As you may have realised there was a bit of a scheduling conflict this year with WFW and Mercedes-Benz Fashion Week Australia overlapping each other by a couple of days making for a hectic time in fashion. As I couldn’t be in two places at once, I only managed to get to the last couple of days of WFW but was really impressed with the great collections I saw.
Maison Scotch and Robyn Mathieson. Imagery: Masanori Udagawa
The first show I got to see was Group Show 2 on Friday night which had a focus on wearable knitwear perfect for the upcoming chilly months. The first label on the runway was Maison Scotch who showed a collection of cute knits, skinny denim and digital prints with an urban street wear feel. Next up was Robyn Mathieson whose draped knitwear, raw edged leather looks and forties style dresses were a modern take on classic styles. Noa Noa followed with lovely layered knits, prim shirts and detailed cardis with an equestrian edge.

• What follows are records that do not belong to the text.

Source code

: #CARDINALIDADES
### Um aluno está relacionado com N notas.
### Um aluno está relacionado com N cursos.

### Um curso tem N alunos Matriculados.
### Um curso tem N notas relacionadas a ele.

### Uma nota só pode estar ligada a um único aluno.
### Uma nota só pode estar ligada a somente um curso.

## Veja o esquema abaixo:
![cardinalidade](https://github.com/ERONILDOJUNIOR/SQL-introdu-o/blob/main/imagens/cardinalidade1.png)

Noa Noa and Nineteen//46. Imagery: Masanori Udagawa
Nineteen//46 were up next with a cool range of nineties inspired street wear in autumnal hues with long layers and slouchy knits. Highnoontea’s elegant range of jersey pieces followed, with elbow patches and a metallic paisley print adding interesting touches to their collection. Goodness closed the show with a vibrant range of contemporary work wear featuring clever colour-blocking, clashing plaids and paisley prints making for great office to evening looks.

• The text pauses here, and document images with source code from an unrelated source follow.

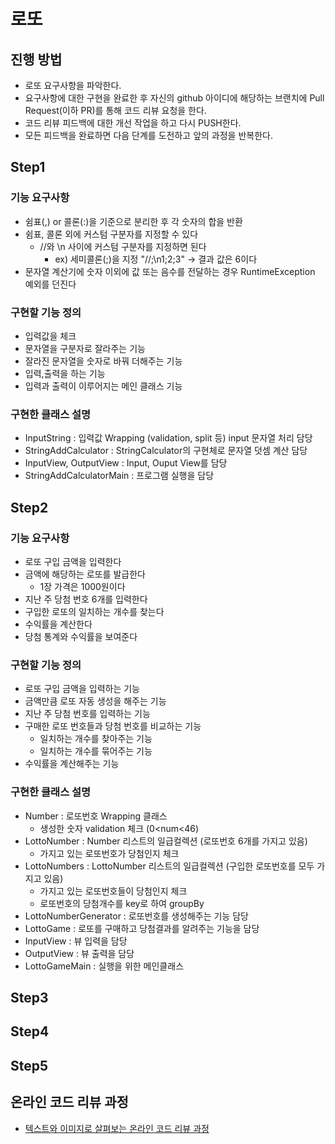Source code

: # 로또
## 진행 방법
* 로또 요구사항을 파악한다.
* 요구사항에 대한 구현을 완료한 후 자신의 github 아이디에 해당하는 브랜치에 Pull Request(이하 PR)를 통해 코드 리뷰 요청을 한다.
* 코드 리뷰 피드백에 대한 개선 작업을 하고 다시 PUSH한다.
* 모든 피드백을 완료하면 다음 단계를 도전하고 앞의 과정을 반복한다.

## Step1
### 기능 요구사항
+ 쉼표(,) or 콜론(:)을 기준으로 분리한 후 각 숫자의 합을 반환
+ 쉼표, 콜론 외에 커스텀 구분자를 지정할 수 있다
    + //와 \n 사이에 커스텀 구분자를 지정하면 된다
        + ex) 세미콜론(;)을 지정 "//;\n1;2;3" -> 결과 값은 6이다
+ 문자열 계산기에 숫자 이외에 값 또는 음수를 전달하는 경우 RuntimeException 예외를 던진다

### 구현할 기능 정의
+ 입력값을 체크
+ 문자열을 구분자로 잘라주는 기능
+ 잘라진 문자열을 숫자로 바꿔 더해주는 기능
+ 입력,출력을 하는 기능 
+ 입력과 출력이 이루어지는 메인 클래스 기능

### 구현한 클래스 설명
+ InputString : 입력값 Wrapping (validation, split 등) input 문자열 처리 담당
+ StringAddCalculator : StringCalculator의 구현체로 문자열 덧셈 계산 담당
+ InputView, OutputView : Input, Ouput View를 담당
+ StringAddCalculatorMain : 프로그램 실행을 담당 

## Step2
### 기능 요구사항
+ 로또 구입 금액을 입력한다
+ 금액에 해당하는 로또를 발급한다
    + 1장 가격은 1000원이다
+ 지난 주 당첨 번호 6개를 입력한다
+ 구입한 로또의 일치하는 개수를 찾는다
+ 수익률을 계산한다
+ 당첨 통계와 수익률을 보여준다

### 구현할 기능 정의
+ 로또 구입 금액을 입력하는 기능
+ 금액만큼 로또 자동 생성을 해주는 기능
+ 지난 주 당첨 번호를 입력하는 기능
+ 구매한 로또 번호들과 당첨 번호를 비교하는 기능
    + 일치하는 개수를 찾아주는 기능
    + 일치하는 개수를 묶어주는 기능
+ 수익률을 계산해주는 기능

### 구현한 클래스 설명
+ Number : 로또번호 Wrapping 클래스
    + 생성한 숫자 validation 체크 (0<num<46)
+ LottoNumber : Number 리스트의 일급컬렉션 (로또번호 6개를 가지고 있음)
    + 가지고 있는 로또번호가 당첨인지 체크
+ LottoNumbers : LottoNumber 리스트의 일급컬렉션 (구입한 로또번호를 모두 가지고 있음)
    + 가지고 있는 로또번호들이 당첨인지 체크
    + 로또번호의 당첨개수를 key로 하여 groupBy
+ LottoNumberGenerator : 로또번호를 생성해주는 기능 담당
+ LottoGame : 로또를 구매하고 당첨결과를 알려주는 기능을 담당
+ InputView : 뷰 입력을 담당
+ OutputView : 뷰 출력을 담당
+ LottoGameMain : 실행을 위한 메인클래스 

## Step3

## Step4

## Step5

## 온라인 코드 리뷰 과정
* [텍스트와 이미지로 살펴보는 온라인 코드 리뷰 과정](https://github.com/next-step/nextstep-docs/tree/master/codereview)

Highnoontea and Goodness. Imagery: Masanori Udagawa
Saturday afternoon saw the beautiful Bridal Couture show present a gorgeous range of bridal gowns and bridesmaid dresses to suit a range of tastes. First up on the pretty petal-lined and candlelit runway was Rasha Taylor who showed a modern collection full of embellished bodices and flowing skirts with a detachable tulle skirt over a stunning sheath dress a clever highlight. Confetti Bridal showed ruched looks with a winsome appliqued train next.
Rasha Taylor and Confetti Bridal. Imagery: Masanori Udagawa
Helen Forster followed with a beautiful collection that felt vintage inspired, a standout look was the beautiful full-skirted tea-dress length dress which was sigh worthy. Jessica Bloom’s range was up next with a glamourous range of gowns in darker hues of midnight blues and black with an amazing gold sequinned sheath a crowd favourite.
Helen Forster and Jessica Bloom. Imagery: Masanori Udagawa
For Every Minute followed with a luxurious collection of silk lounge-wear complete with flattering robes, slips and separates in rich hues. Sally Eagle closed the show with her range of delightful gowns and sweet bridesmaid dresses in pretty shades. Flowing trains, plunging backs and delicate details made for a beautiful collection to finish a suitably romantic show.
For Every Minute and Sally Eagle. Imagery: Masanori Udagawa
Sunday afternoon saw Storm take to the runway with a dark and moody collection full of luscious leather and striking metallics. Opening with a beautiful gothic angel, complete with feathery black wings, which perfectly set the tone for the dramatic collection to come and complemented by covetable Nick Von K jewellery.
STORM. Imagery: Masanori Udagawa
The emphasis was on wearable shapes and beautiful details with embellishments, feather trims and leather featuring on modern dresses and well-cut separates. Blazers and jackets with draped collars which fell lower at the back added a vintage-inspired feel while a gorgeous tulle overlaid skirt made for a divine evening look. This collection was elegant, accessible and sure to find favour among Storm’s many fans.
Closing Wellington Fashion Week in their signature theatrical style, World, demonstrated their masterful ability to delight crowds with their stunning ready-to-wear and couture collections. Opening with their current Autumn/Winter collection set to a hip-hop soundtrack, World began with a series of dapper suiting looks for men and women in luxurious fabrics.
WORLD. Imagery: Masanori Udagawa
The palette of brights mixed with neutrals and accented with neon had everyone’s eyes transfixed to the runway, as the collection progressed into sexy dresses and contemporary casual wear perfectly complemented by the sleek hair and crystal embellished eye makeup.
Britney Spears ‘Crazy’ blared through the speakers next as World’s superhero-inspired couture collection owned the runway in a series of creative looks that were wonderfully dramatic and drew audible cheers from the crowd.
Amazing gowns (one even looked to be made of black floor-length hair) with brilliant out-there styling paraded down the runway, the finale gown a gold goddess gown with exaggerated shoulders accessorised with a motorcycle helmet, providing a fittingly spectacular end to an exciting week of fashion.